In today's survey, 12 percent of likely voters are undecided and 22 percent of voters who name a candidate say they could change their mind by Election Day. Malloy leads 86 - 8 percent among Democrats. Foley leads 82 - 9 percent among Republicans. Independent voters shift from a 42 - 44 percent split September 15 to 44 - 38 percent for Foley today. Women back the Democrat 52 - 34 percent while men back the Republican 49 - 38 percent.
You'll see that huge gender gap all over the country.
Another interesting question is the one about ads (also featured in the Senate race.)
The 79 percent of likely voters who have seen Foley's TV ads split 45 - 46 percent on whether they are informative or annoying.
Malloy does only slightly better as 80 percent of voters have seen his ads and 49 percent find them informative while 43 percent find them annoying.
Foley isn't spending as much as the Sen. R candidate, Linda McMahon, and the ads aren't really striking a chord.
What's the big issue? Not polled, but both in the Senate and the Governor's race, it's the economy and (I suspect) Chris Dodd's unpopularity in standing up for Wall Street and not Main Street. Independents have had little reason to move toward the Republicans since the last survey a few weeks ago, and the vote motivation for Malloy (are you voting for this guy or against the other guy? 73%) is higher than the vote for Foley (60%), just as we saw in the Senate race where the Democrat Richard Blumenthal gets 75% of his voters voting for him, McMahon gets 52% in what is clearly a protest vote. Yet those same indies are right now, according to Quinnipiac, breaking R.
Trends are your friend when it comes to polls, and there's no doubt the race is tightening. Whether CT is really this GOP friendly or whether it's a consequence of the Q-poll likely voter model remains to be seen. Yesterday, Rasmussen had Malloy by 10, with leaners breaking his way. Go figure.
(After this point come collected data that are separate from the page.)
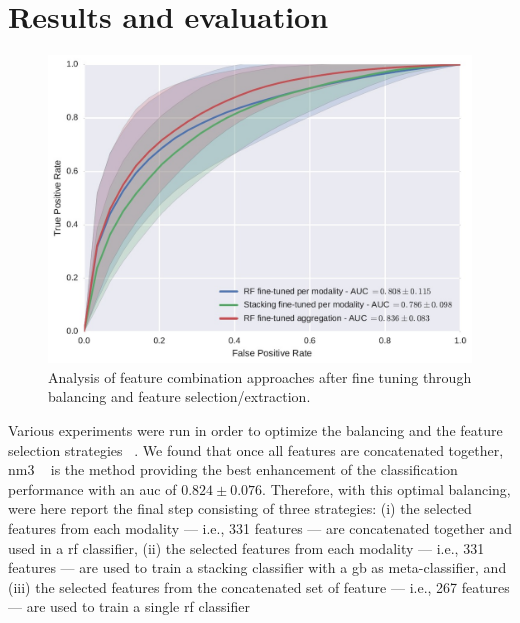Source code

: \section{Results and evaluation} \label{sc:results}
\begin{figure}
\centering
 \includegraphics[width=0.9\linewidth]{Figures/test.jpg}
  \caption[Analysis of feature combination approaches after fine tuning.]{Analysis of feature combination approaches after fine tuning through balancing and feature selection/extraction.}
  \label{fig:res-Ex4}
\end{figure}

Various experiments were run in order to optimize the balancing and the feature selection strategies  ~\cite{Lemaitre2016thesis}. We found that once all features are concatenated together, \ac{nm3}  ~\cite{mani2003knn} is the method providing the best enhancement of the classification performance with an \ac{auc} of $0.824 \pm 0.076$. Therefore, with this optimal balancing, were here report the final step consisting of three strategies:
(i) the selected features from each modality --- i.e., 331 features --- are concatenated together and used in a \ac{rf} classifier,
(ii) the selected features from each modality --- i.e., 331 features --- are used to train a stacking classifier with a \ac{gb} as meta-classifier, and
(iii) the selected features from the concatenated set of feature --- i.e., 267 features --- are used to train a single \ac{rf} classifier


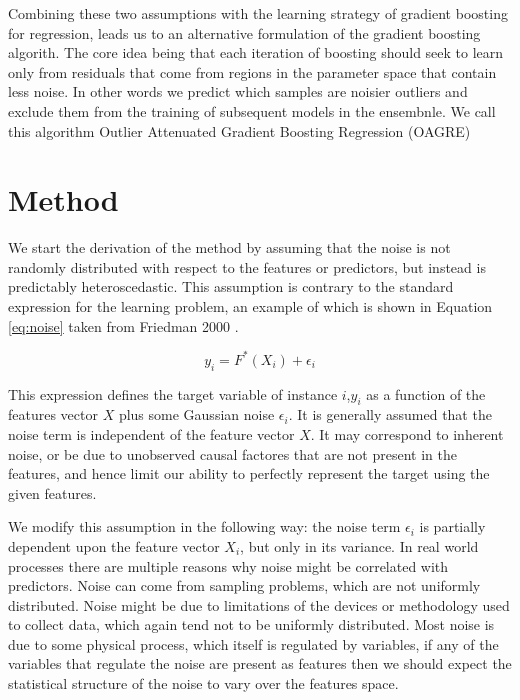 \documentclass[graybox]{svmult}
\begin{document}
Combining these two assumptions with the learning strategy of gradient boosting for regression, leads us to an
alternative formulation of the gradient boosting algorith. The core idea being that each iteration of boosting should
seek to learn only from residuals that come from regions in the parameter space that contain less noise. In other
words we predict which samples are noisier outliers and exclude them from the training of subsequent models in the
ensembnle. We call this algorithm Outlier Attenuated Gradient Boosting Regression (OAGRE)

\section{Method}

We start the derivation of the method by assuming that the noise is not randomly distributed with respect to the
features or predictors, but instead is predictably heteroscedastic.
This assumption is contrary to the standard expression for the learning problem,
an example of which is shown in Equation \ref{eq:noise} taken from Friedman 2000 \cite{Friedman2000}.

\begin{equation}
y_i = F^*(X_i) + \epsilon_i
\label{eq:noise}
\end{equation}

This expression defines the target variable of instance $i$,$y_i$ as a function of the features vector $X$
plus some Gaussian noise $\epsilon_i$. It is generally assumed that the noise term is independent of the 
feature vector $X$. It may correspond to inherent noise, or be due to unobserved causal factores that are
not present in the features, and hence limit our ability to perfectly represent the target using the given
features.
 
We modify this assumption in the following way: the noise term $\epsilon_i$ is partially dependent upon the
feature vector $X_i$, but only in its variance. In real world processes there are multiple reasons
why noise might be correlated with predictors. Noise can come from sampling problems,
which are not uniformly distributed. Noise might be due to limitations of the devices
or methodology used to collect data, which again tend not to be uniformly distributed.
Most noise is due to some physical process, which itself is regulated by variables,
if any of the variables that regulate the noise are present as features then we should 
expect the statistical structure of the noise to vary over the features space.
\end{document}
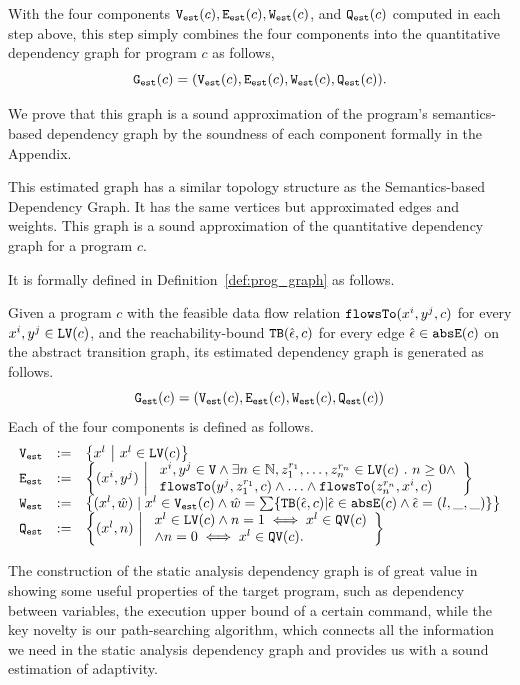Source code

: With the four components $\progV(c), \progE(c), \progW(c)$, and $\progF(c)$
computed in each step above, this step simply combines the four components into the quantitative dependency graph for program $c$ as follows,
 \[
 \progG(c) = (\progV(c), \progE(c), \progW(c), \progF(c)).
 \]

 We prove that this graph is a sound approximation of the program's semantics-based dependency graph by the soundness of each component formally in the Appendix.

This estimated graph has a similar topology structure as 
the Semantics-based Dependency Graph. It has the same
vertices 
but approximated edges and weights. 
This graph is a sound approximation of the quantitative dependency graph for a program $c$.

It is formally defined in Definition~\ref{def:prog_graph} as follows.

\begin{defn}
\label{def:prog_graph}
Given a program $c$ 
% 
with the feasible data flow relation $\flowsto(x^i, y^j, c)$ for every $x^i, y^j \in \lvar(c)$, 
and the reachability-bound $\absclr(\absevent, c)$ for every edge $\absevent \in \absE(c)$ on the abstract transition graph,
its estimated dependency graph
is generated as follows.
\[\progG(c) = (\progV(c), \progE(c), \progW(c), \progF(c))\]
Each of the four components is defined as follows.
{\small
\[
\begin{array}{lll}
\progV & := & \left\{ 
x^l
~ \middle\vert ~
x^l \in \lvar(c)
\right\}
\\
\progE & := & 
\left\{ 
(x^i, y^j) 
~ \middle\vert ~
\begin{array}{l}
x^i, y^j \in \vertxs
\land
\exists n \in \mathbb{N}, z_1^{r_1}, \ldots, z_n^{r_n} \in \lvar(c) \sthat
n \geq 0 \land
\\
\flowsto(y^j, z_1^{r_1}, c) 
\land \ldots \land \flowsto(z_n^{r_n}, x^i, c) 
\end{array}
\right\}
\\
\progW & := &
\left\{ (x^l, \hat{w}) 
\mid
x^l \in \progV(c) \land 
\hat{w} = 
\sum\left\{ \absclr(\absevent, c) \middle\vert \absevent \in \absE(c) \land \absevent = (l, \_, \_) \right\}
\right\}
\\
\progF & := & 
\left\{(x^l, n) 
~ \middle\vert ~
\begin{array}{l}
 x^l \in \lvar(c) \land
 n = 1 \iff x^l \in \qvar(c) \\
\land n = 0 \iff x^l \in \qvar(c) .
\end{array}
\right\}
\end{array}
\] }
\end{defn}
The construction of the static analysis dependency graph is of great value in showing some useful properties of the target program,
such as dependency between variables, the execution upper bound of a certain command,
while the key novelty is our path-searching algorithm, which connects all the information we need in the static analysis dependency graph and provides us with a sound estimation of adaptivity.

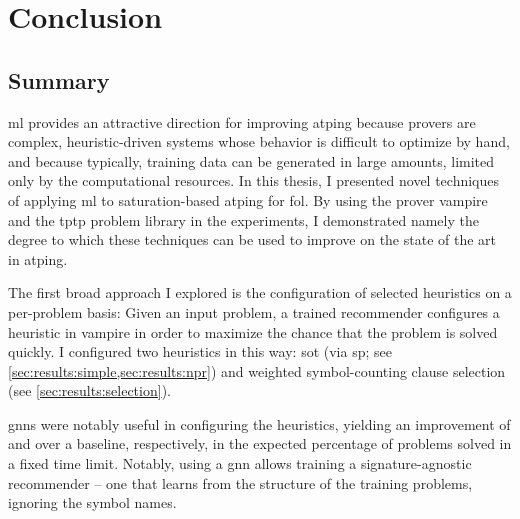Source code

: \chapter{Conclusion}



\section{Summary}


\Gls{ml} provides an attractive direction for improving \gls{atping} because provers are complex, heuristic-driven systems whose behavior is difficult to optimize by hand,
and because typically, training data can be generated in large amounts, limited only by the computational resources.
In this thesis,
I presented novel techniques of applying \gls{ml} to saturation-based \gls{atping} for \gls{fol}.
By using the prover \gls{vampire} and the \gls{tptp} problem library in the experiments,
I demonstrated namely the degree to which these techniques can be used to improve on the state of the art in \gls{atping}.

The first broad approach I explored is the configuration of selected heuristics on a per-problem basis:
Given an input problem, a trained recommender configures a heuristic in \gls{vampire} in order to maximize the chance that the problem is solved quickly.
I configured two heuristics in this way:
\gls{sot} (via \gls{sp}; see \cref{sec:results:simple,sec:results:npr}) and weighted symbol-counting clause selection (see \cref{sec:results:selection}).

\Glspl{gnn} were notably useful in configuring the heuristics,
yielding an improvement of  and  over a baseline, respectively, in the expected percentage of problems solved in a fixed time limit.
Notably, using a \gls{gnn} allows training a signature-agnostic recommender -- one that learns from the structure of the training problems, ignoring the symbol names.

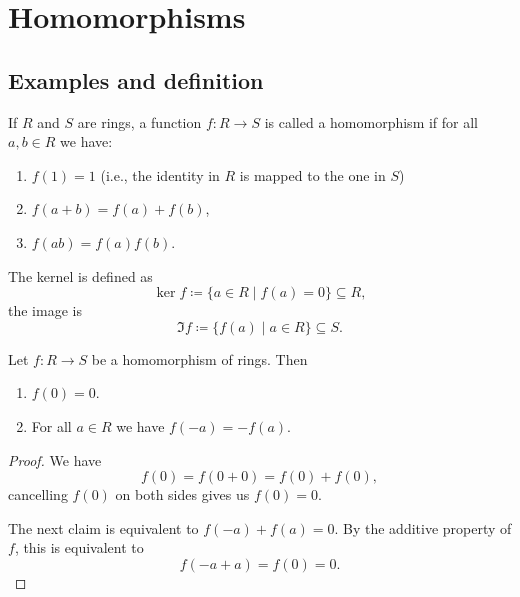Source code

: \documentclass[10pt, a4paper]{article}
\begin{document}
\newpage

\section{Homomorphisms}

\subsection{Examples and definition}

\begin{definition}
    If $R$ and $S$ are rings,
    a function $f : R \to S$ is called a homomorphism if for all $a, b \in R$ we have:
    \begin{enumerate}[label = (\roman*)]
        \item $f(1) = 1$
        (i.e.,
        the identity in $R$ is mapped to the one in $S$)

        \item $f(a + b) = f(a) + f(b)$,

        \item $f(ab) = f(a)f(b)$.
    \end{enumerate}
\end{definition}

The kernel is defined as
\[
\ker{f} \coloneqq \{a \in R\mid f(a) = 0\} \subseteq R,
\]
the image is
\[
\Im{f} \coloneqq \{f(a) \mid a \in R\} \subseteq S.
\]

\begin{lemma}
    Let $f : R \to S$ be a homomorphism of rings.
    Then
    \begin{enumerate}[label = (\roman*)]
        \item $f(0) = 0$.

        \item For all $a \in R$ we have $f(-a) = -f(a)$.
    \end{enumerate}

    \begin{proof}
        We have
        \[
        f(0) = f(0 + 0) = f(0) + f(0),
        \]
        cancelling $f(0)$ on both sides gives us $f(0) = 0$.

        The next claim is equivalent to $f(-a) + f(a) = 0$.
        By the additive property of $f$,
        this is equivalent to
        \[
        f(-a + a) = f(0) = 0.
        \]
    \end{proof}
\end{lemma}
\end{document}

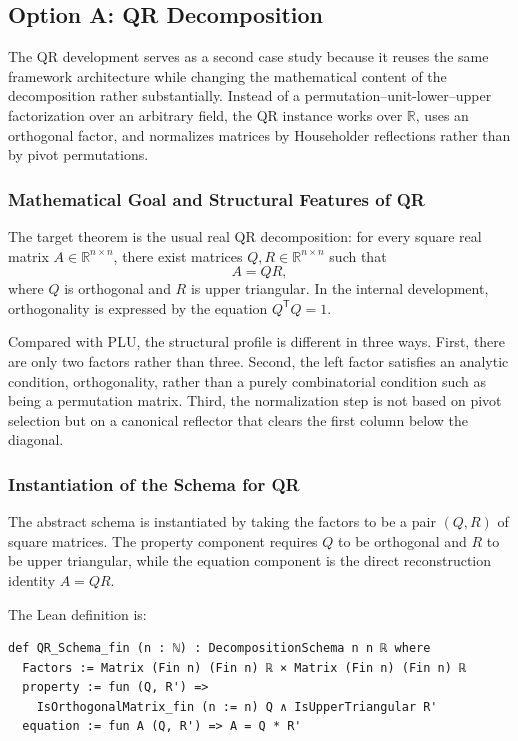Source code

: \documentclass[pdflatex,sn-mathphys-num]{sn-jnl}%
\theoremstyle{thmstyleone}%
\theoremstyle{thmstyletwo}%
\theoremstyle{thmstylethree}%
\begin{document}
\subsection{Option A: QR Decomposition}
The QR development serves as a second case study because it reuses the same framework architecture while changing the mathematical content of the decomposition rather substantially.  Instead of a permutation--unit-lower--upper factorization over an arbitrary field, the QR instance works over \(\mathbb{R}\), uses an orthogonal factor, and normalizes matrices by Householder reflections rather than by pivot permutations.

\subsubsection{Mathematical Goal and Structural Features of QR}
The target theorem is the usual real QR decomposition: for every square real matrix \(A\in\mathbb{R}^{n\times n}\), there exist matrices \(Q,R\in\mathbb{R}^{n\times n}\) such that
\[
A = Q R,
\]
where \(Q\) is orthogonal and \(R\) is upper triangular.  In the internal development, orthogonality is expressed by the equation \(Q^{\mathsf T}Q=1\).

Compared with PLU, the structural profile is different in three ways.  First, there are only two factors rather than three.  Second, the left factor satisfies an analytic condition, orthogonality, rather than a purely combinatorial condition such as being a permutation matrix.  Third, the normalization step is not based on pivot selection but on a canonical reflector that clears the first column below the diagonal.

\subsubsection{Instantiation of the Schema for QR}
The abstract schema is instantiated by taking the factors to be a pair \((Q,R)\) of square matrices.  The property component requires \(Q\) to be orthogonal and \(R\) to be upper triangular, while the equation component is the direct reconstruction identity \(A = Q R\).

The Lean definition is:

\begin{lstlisting}
def QR_Schema_fin (n : ℕ) : DecompositionSchema n n ℝ where
  Factors := Matrix (Fin n) (Fin n) ℝ × Matrix (Fin n) (Fin n) ℝ
  property := fun (Q, R') =>
    IsOrthogonalMatrix_fin (n := n) Q ∧ IsUpperTriangular R'
  equation := fun A (Q, R') => A = Q * R'
\end{lstlisting}
\end{document}
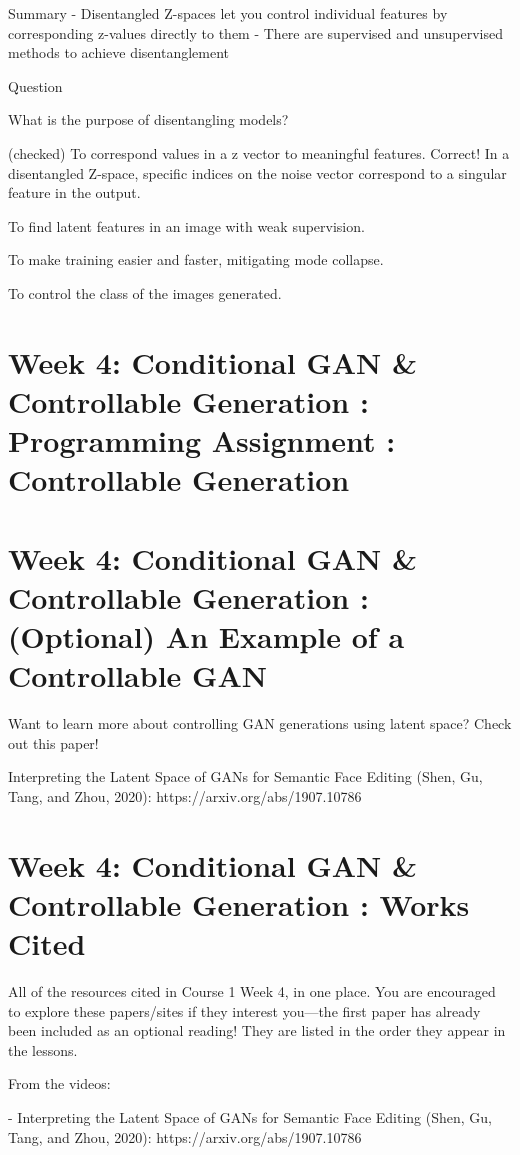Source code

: \documentclass[11pt, onecolumn]{article}
\begin{document}
Summary 
- Disentangled Z-spaces let you control individual features by corresponding z-values directly to them
- There are supervised and unsupervised methods to achieve disentanglement

Question

What is the purpose of disentangling models?

(checked) To correspond values in a z vector to meaningful features.
Correct! In a disentangled Z-space, specific indices on the noise vector correspond to a singular feature in the output.

To find latent features in an image with weak supervision.

To make training easier and faster, mitigating mode collapse.

To control the class of the images generated.

\section{Week 4: Conditional GAN \& Controllable Generation : Programming Assignment : Controllable Generation}


\section{Week 4: Conditional GAN \& Controllable Generation : (Optional) An Example of a Controllable GAN}

Want to learn more about controlling GAN generations using latent space? Check out this paper!

Interpreting the Latent Space of GANs for Semantic Face Editing (Shen, Gu, Tang, and Zhou, 2020): https://arxiv.org/abs/1907.10786

\section{Week 4: Conditional GAN \& Controllable Generation : Works Cited}

All of the resources cited in Course 1 Week 4, in one place. You are encouraged to explore these papers/sites if they interest you—the first paper has already been included as an optional reading! They are listed in the order they appear in the lessons.

From the videos:

- Interpreting the Latent Space of GANs for Semantic Face Editing (Shen, Gu, Tang, and Zhou, 2020): https://arxiv.org/abs/1907.10786
\end{document}
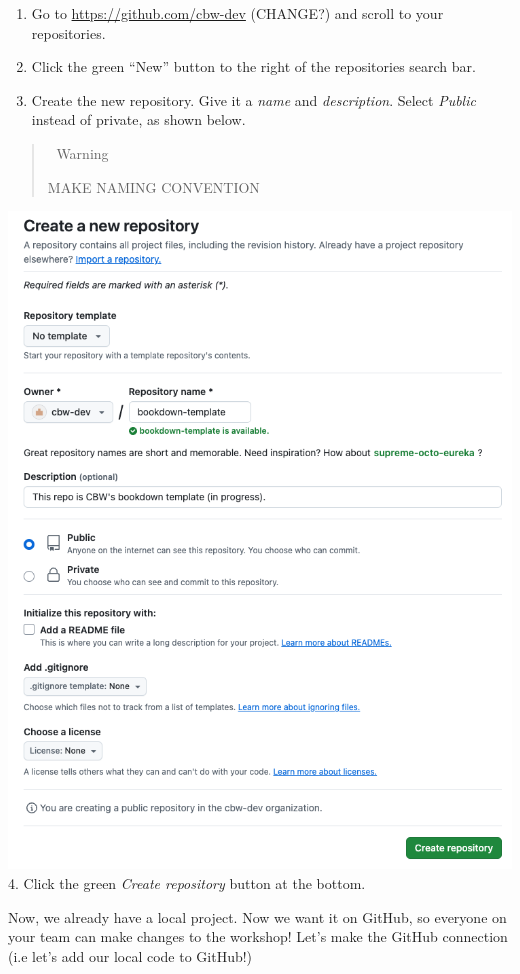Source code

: \documentclass[
]{book}
\theoremstyle{definition}
\theoremstyle{definition}
\theoremstyle{definition}
\theoremstyle{definition}
\theoremstyle{remark}
\begin{document}
\begin{enumerate}
\def\labelenumi{\arabic{enumi}.}
\item
  Go to \url{https://github.com/cbw-dev} (CHANGE?) and scroll to your repositories.
\item
  Click the green ``New'' button to the right of the repositories search bar.
\item
  Create the new repository. Give it a \emph{name} and \emph{description}. Select \emph{Public} instead of private, as shown below.
\end{enumerate}

\begin{quote}
🚧 Warning

MAKE NAMING CONVENTION
\end{quote}

\includegraphics{img/git-instruct/create-git-repo.png}
4. Click the green \emph{Create repository} button at the bottom.

Now, we already have a local project. Now we want it on GitHub, so everyone on your team can make changes to the workshop! Let's make the GitHub connection (i.e let's add our local code to GitHub!)
\end{document}
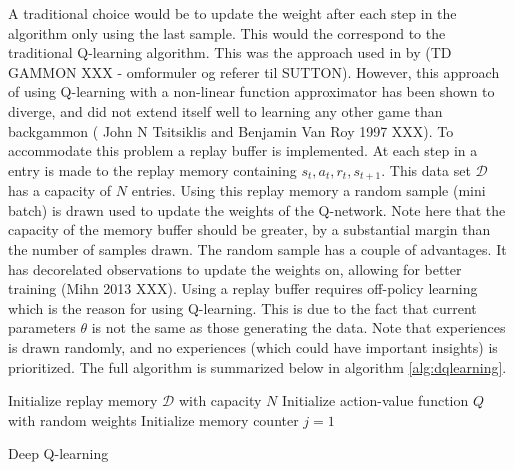 A traditional choice would be to update the weight after each step in the algorithm only using the last sample. This would the correspond to the traditional Q-learning algorithm. This was the approach used in by (TD GAMMON XXX - omformuler og referer til SUTTON). However, this approach of using Q-learning with a non-linear function approximator has been shown to diverge, and did not extend itself well to learning any other game than backgammon ( John N Tsitsiklis and Benjamin Van Roy 1997 XXX). To accommodate this problem a replay buffer is implemented. At each step in a entry is made to the replay memory containing $s_t, a_t, r_t, s_{t+1}$. This data set $\mathcal{D}$ has a capacity of $N$ entries. Using this replay memory a random sample (mini batch) is drawn used to update the weights of the Q-network. Note here that the capacity of the memory buffer should be greater, by a substantial margin than the number of samples drawn. The random sample has a couple of advantages. It has decorelated observations to update the weights on, allowing for better training (Mihn 2013 XXX). Using a replay buffer requires off-policy learning which is the reason for using Q-learning. This is due to the fact that current parameters $\theta$ is not the same as those generating the data. Note that experiences is drawn randomly, and no experiences (which could have important insights) is prioritized. The full algorithm is summarized below in algorithm \ref{alg:dqlearning}.

\begin{algorithm}[H]
\SetAlgoLined
 Initialize replay memory $\mathcal{D}$ with capacity $N$\;
 Initialize action-value function $Q$ with random weights\;
 Initialize memory counter $j=1$\;
\caption{Deep Q-learning}
\label{alg:dqlearning}
\end{algorithm}

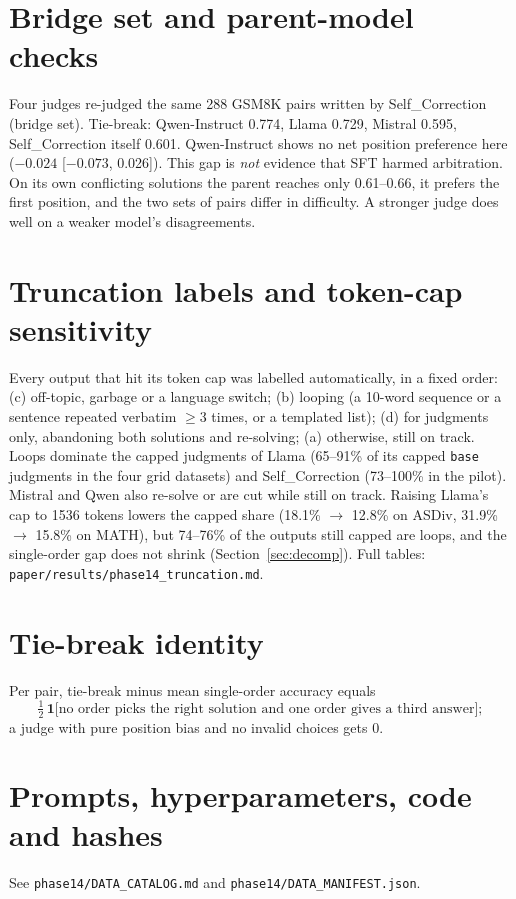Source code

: \documentclass[11pt]{article}
\begin{document}
\section{Bridge set and parent-model checks}
Four judges re-judged the same 288 GSM8K pairs written by Self\_Correction (bridge set). Tie-break: Qwen-Instruct
0.774, Llama 0.729, Mistral 0.595, Self\_Correction itself 0.601. Qwen-Instruct shows no net position
preference here ($-0.024$ [$-0.073$, 0.026]). This gap is \emph{not} evidence that SFT harmed arbitration.
On its own conflicting solutions the parent reaches only 0.61--0.66, it prefers the first position, and the
two sets of pairs differ in difficulty. A stronger judge does well on a weaker model's disagreements.

\section{Truncation labels and token-cap sensitivity}
Every output that hit its token cap was labelled automatically, in a fixed order: (c) off-topic, garbage or a
language switch; (b) looping (a 10-word sequence or a sentence repeated verbatim $\geq$3 times, or a templated
list); (d) for judgments only, abandoning both solutions and re-solving; (a) otherwise, still on track. Loops
dominate the capped judgments of Llama (65--91\% of its capped \texttt{base} judgments in the four grid
datasets) and Self\_Correction (73--100\% in the pilot). Mistral and Qwen also re-solve or are cut while still on track. Raising Llama's cap
to 1536 tokens lowers the capped share (18.1\% $\to$ 12.8\% on ASDiv, 31.9\% $\to$ 15.8\% on MATH), but 74--76\%
of the outputs still capped are loops, and the single-order gap does not shrink (Section~\ref{sec:decomp}). Full tables:
\texttt{paper/results/phase14\_truncation.md}.
\section{Tie-break identity}\label{app:identity}Per pair, tie-break minus mean
single-order accuracy equals
\[\tfrac12\,\mathbf{1}\bigl[\text{no order picks the right solution and one order gives a third answer}\bigr];\]
a judge with pure position bias and no invalid choices gets 0.
\section{Prompts, hyperparameters, code and hashes}See \texttt{phase14/DATA\_CATALOG.md} and
\texttt{phase14/DATA\_MANIFEST.json}.
\end{document}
Oh, and just to sweeten the pot, check out this Charlie Cook article on polling:
I should echo an argument made several weeks ago by my good friend and competitor Stu Rothenberg. He scoffed at those who mistakenly believed that polls conducted independently from the candidates and parties were inherently better or more reliable than campaign polling.
My view is that most academic polling, as well as the polling sponsored by local television stations and newspapers, is dime-store junk.
Meanwhile ,without this new poll, Nate Silver was figuring an 89% chance Malloy wins. Has everything/anything really changed?
In any case, there's a close election (this poll sez) and a chance to flip control. What more do you need to GOTV?